作図は直感的でわかりやすい反面、力の数が増えると精度が落ちます。実務や試験では成分計算が主役です。手順は次の4ステップで、力がいくつあっても変わりません。

手順やること
① 各力を分解水平成分と鉛直成分に分けるPx=Pcosθ、Py=Psinθ
② 成分ごとに合計符号(右+/上+)に注意して足すΣPx、ΣPy
③ 大きさを求める三平方の定理R = √(ΣPx² + ΣPy²)
④ 向きを求める逆正接(アークタンジェント)θ = tan⁻¹(ΣPy / ΣPx)
計算例 P₁=40kN(水平右向き)、P₂=30kN(鉛直上向き)、P₃=20kN(水平左から30°上向き)
ΣPx = 40 + 0 + (−20cos30°) = 40 − 17.3 = 22.7kN
ΣPy = 0 + 30 + 20sin30° = 30 + 10 = 40.0kN
R = √(22.7² + 40.0²) = √(515 + 1600) ≒ 46.0kN
θ = tan⁻¹(40.0 / 22.7) ≒ 60.4°(水平から反時計回り)

合力は「どこに作用するか」も重要

合力の作用位置はモーメントのつり合いで決まる 大きさが同じでも、作用位置が違えば建物の挙動は変わる P₁=30kN P₂=20kN 2m 4m R=50kN 左端まわりのΣM:30×2 + 20×6 = 50×x → x = 3.6m の位置に作用する
合力の大きさは単純な足し算だが、どこに作用するかはモーメントのつり合いから決まる。これが重心や図心の計算の原理になっている。

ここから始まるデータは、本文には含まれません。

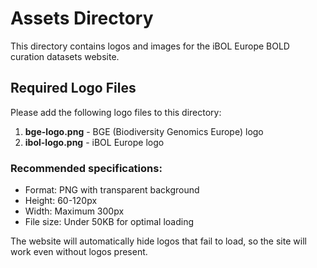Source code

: # Assets Directory

This directory contains logos and images for the iBOL Europe BOLD curation datasets website.

## Required Logo Files

Please add the following logo files to this directory:

1. **bge-logo.png** - BGE (Biodiversity Genomics Europe) logo
2. **ibol-logo.png** - iBOL Europe logo

### Recommended specifications:
- Format: PNG with transparent background
- Height: 60-120px
- Width: Maximum 300px
- File size: Under 50KB for optimal loading

The website will automatically hide logos that fail to load, so the site will work even without logos present.
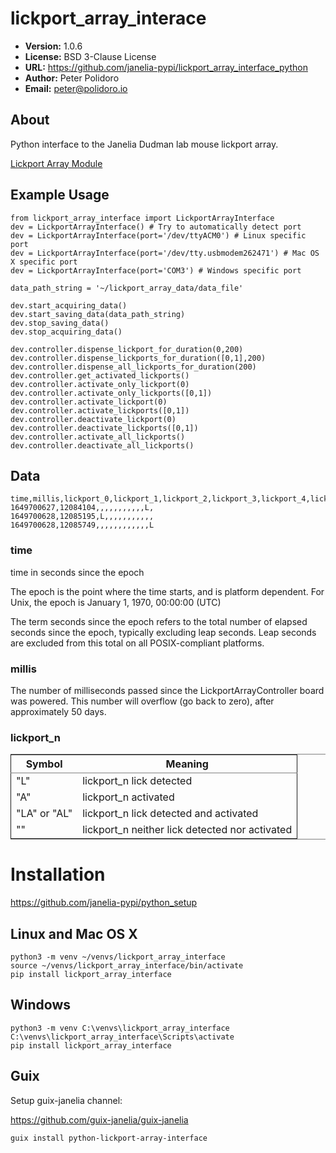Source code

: 

# lickport\_array\_interace

-   **Version:** 1.0.6
-   **License:** BSD 3-Clause License
-   **URL:** <https://github.com/janelia-pypi/lickport_array_interface_python>
-   **Author:** Peter Polidoro
-   **Email:** peter@polidoro.io


## About

Python interface to the Janelia Dudman lab mouse lickport array.

[Lickport Array Module](https://github.com/janelia-kicad/lickport_array_module)


## Example Usage

    
    from lickport_array_interface import LickportArrayInterface
    dev = LickportArrayInterface() # Try to automatically detect port
    dev = LickportArrayInterface(port='/dev/ttyACM0') # Linux specific port
    dev = LickportArrayInterface(port='/dev/tty.usbmodem262471') # Mac OS X specific port
    dev = LickportArrayInterface(port='COM3') # Windows specific port
    
    data_path_string = '~/lickport_array_data/data_file'
    
    dev.start_acquiring_data()
    dev.start_saving_data(data_path_string)
    dev.stop_saving_data()
    dev.stop_acquiring_data()
    
    dev.controller.dispense_lickport_for_duration(0,200)
    dev.controller.dispense_lickports_for_duration([0,1],200)
    dev.controller.dispense_all_lickports_for_duration(200)
    dev.controller.get_activated_lickports()
    dev.controller.activate_only_lickport(0)
    dev.controller.activate_only_lickports([0,1])
    dev.controller.activate_lickport(0)
    dev.controller.activate_lickports([0,1])
    dev.controller.deactivate_lickport(0)
    dev.controller.deactivate_lickports([0,1])
    dev.controller.activate_all_lickports()
    dev.controller.deactivate_all_lickports()


## Data

    
    time,millis,lickport_0,lickport_1,lickport_2,lickport_3,lickport_4,lickport_5,lickport_6,lickport_7,lickport_8,lickport_9,lickport_10,lickport_11
    1649700627,12084104,,,,,,,,,,,L,
    1649700628,12085195,L,,,,,,,,,,,
    1649700628,12085749,,,,,,,,,,,,L


### time

time in seconds since the epoch

The epoch is the point where the time starts, and is platform dependent. For
Unix, the epoch is January 1, 1970, 00:00:00 (UTC)

The term seconds since the epoch refers to the total number of elapsed seconds
since the epoch, typically excluding leap seconds. Leap seconds are excluded
from this total on all POSIX-compliant platforms.


### millis

The number of milliseconds passed since the LickportArrayController board was
powered. This number will overflow (go back to zero), after approximately 50
days.


### lickport\_n

<table border="2" cellspacing="0" cellpadding="6" rules="groups" frame="hsides">


<colgroup>
<col  class="org-left" />

<col  class="org-left" />
</colgroup>
<thead>
<tr>
<th scope="col" class="org-left">Symbol</th>
<th scope="col" class="org-left">Meaning</th>
</tr>
</thead>

<tbody>
<tr>
<td class="org-left">"L"</td>
<td class="org-left">lickport_n lick detected</td>
</tr>


<tr>
<td class="org-left">"A"</td>
<td class="org-left">lickport_n activated</td>
</tr>


<tr>
<td class="org-left">"LA" or "AL"</td>
<td class="org-left">lickport_n lick detected and activated</td>
</tr>


<tr>
<td class="org-left">""</td>
<td class="org-left">lickport_n neither lick detected nor activated</td>
</tr>
</tbody>
</table>


# Installation

<https://github.com/janelia-pypi/python_setup>


## Linux and Mac OS X

    
    python3 -m venv ~/venvs/lickport_array_interface
    source ~/venvs/lickport_array_interface/bin/activate
    pip install lickport_array_interface


## Windows

    
    python3 -m venv C:\venvs\lickport_array_interface
    C:\venvs\lickport_array_interface\Scripts\activate
    pip install lickport_array_interface


## Guix

Setup guix-janelia channel:

<https://github.com/guix-janelia/guix-janelia>

    
    guix install python-lickport-array-interface

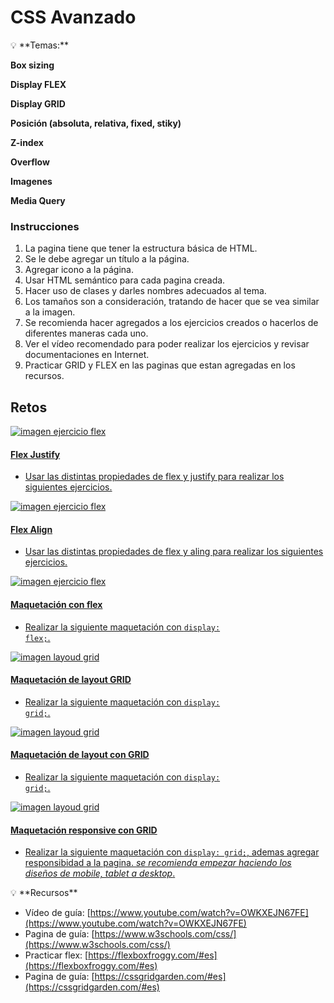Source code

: # CSS Avanzado

<!-- -- TODO: firts section -->
<section class="mark-flex-2">

<aside>
💡 **Temas:**

**Box sizing**

**Display FLEX**

**Display GRID**

**Posición (absoluta, relativa, fixed, stiky)**

**Z-index**

**Overflow**

**Imagenes**

**Media Query** 

</aside>

<div>

### Instrucciones

1. La pagina tiene que tener la estructura básica de HTML.
2. Se le debe agregar un título a la página.
3. Agregar icono a la página.
4. Usar HTML semántico para cada pagina creada.
5. Hacer uso de clases y darles nombres adecuados al tema.
6. Los tamaños son a consideración, tratando de hacer que se vea similar a la imagen. 
7. Se recomienda hacer agregados a los ejercicios creados o hacerlos de diferentes maneras cada uno.
8. Ver el vídeo recomendado para poder realizar los ejercicios y revisar documentaciones en Internet. 
9. Practicar GRID y FLEX en las paginas que estan agregadas en los recursos. 
</div>
</section>


<!-- -- TODO: Challenges -->
## Retos
<div class="challenges">

<!-- Challenge Flex Justify -->
<a href="./tests/03__Css_Avanzado/flex.html" target="_blank">

![imagen ejercicio flex](https://res.cloudinary.com/danielhdz/image/upload/v1664897588/Acti/flex1_acgctj.png)
#### Flex Justify
- Usar las distintas propiedades de flex y justify para realizar los siguientes ejercicios.

</a>

<!-- Challenge Flex Align -->
<a href="./tests/03__Css_Avanzado/flex_2.html" target="_blank">

![imagen ejercicio flex](https://res.cloudinary.com/danielhdz/image/upload/v1664897587/Acti/flex2_jbhf0d.png)
#### Flex Align
- Usar las distintas propiedades de flex y aling para realizar los siguientes ejercicios.

</a>

<!-- Challenge Maquetación con flex -->
<a href="./tests/03__Css_Avanzado/flex_3.html" target="_blank">

![imagen ejercicio flex](https://res.cloudinary.com/danielhdz/image/upload/v1664897587/Acti/flex3_i4kyim.png)
#### Maquetación con flex
- Realizar la siguiente maquetación con <code>display: flex;</code>.

</a>

<!-- Challenge Flex Align -->
<a href="./tests/03__Css_Avanzado/layout.html" target="_blank">

![imagen layoud grid](https://res.cloudinary.com/danielhdz/image/upload/v1664897588/Acti/grid1_bnovye.png)
#### Maquetación de layout GRID
- Realizar la siguiente maquetación con <code>display: grid;</code>.

</a>

<!-- Challenge Flex Align -->
<a href="./tests/03__Css_Avanzado/layout_2.html" target="_blank">

![imagen layoud grid](https://res.cloudinary.com/danielhdz/image/upload/v1664897588/Acti/grid2_nvz4pv.png)
#### Maquetación de layout con GRID
- Realizar la siguiente maquetación con <code>display: grid;</code>.

</a>

<!-- Challenge Flex Align -->
<a href="./tests/03__Css_Avanzado/layout_3.html" target="_blank">

![imagen layoud grid](https://res.cloudinary.com/danielhdz/image/upload/v1664897587/Acti/grid3.1_o6qq1h.png)
#### Maquetación responsive con GRID
- Realizar la siguiente maquetación con <code>display: grid;</code>, ademas agregar responsibidad a la pagina. _se recomienda empezar haciendo los diseños de mobile, tablet a desktop_.

</a>

</div>

<aside>
💡 **Recursos**

- Vídeo de guía: [https://www.youtube.com/watch?v=OWKXEJN67FE](https://www.youtube.com/watch?v=OWKXEJN67FE)
- Pagina de guía: [https://www.w3schools.com/css/](https://www.w3schools.com/css/)
- Practicar flex: [https://flexboxfroggy.com/#es](https://flexboxfroggy.com/#es)
- Pagina de guía: [https://cssgridgarden.com/#es](https://cssgridgarden.com/#es)

</aside>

建築で合力が本当に効いてくるのは、この「作用位置」のほうです。たとえば地震力の合力の作用位置と、建物の耐力の重心(剛心)がずれているとねじれが生じます。これが偏心率の検討の中身です。

建築での場面何の合力か作用位置が意味するもの
地震力各階の慣性力の合力重心。剛心とのずれが偏心=ねじれの原因
風圧力受圧面の風圧の合力受圧面の中心。高い建物ほど転倒モーメントが大きい
基礎の接地圧地反力の合力建物荷重の合力と一致する位置。偏れば不同沈下の原因
断面の応力圧縮応力・引張応力の合力応力の中心。梁の偶力の腕になる

まとめ

  • 合力(ごうりょく)は複数の力を1つにまとめた力。
  • 2力の合力は余弦定理、直交なら R=√(F₁²+F₂²)。
  • 計算例:30kNと40kNの直交合力は50kN、角度は約53.1°。
  • 向きは θ=tan⁻¹(Ry/Rx)。分力とは表裏の関係。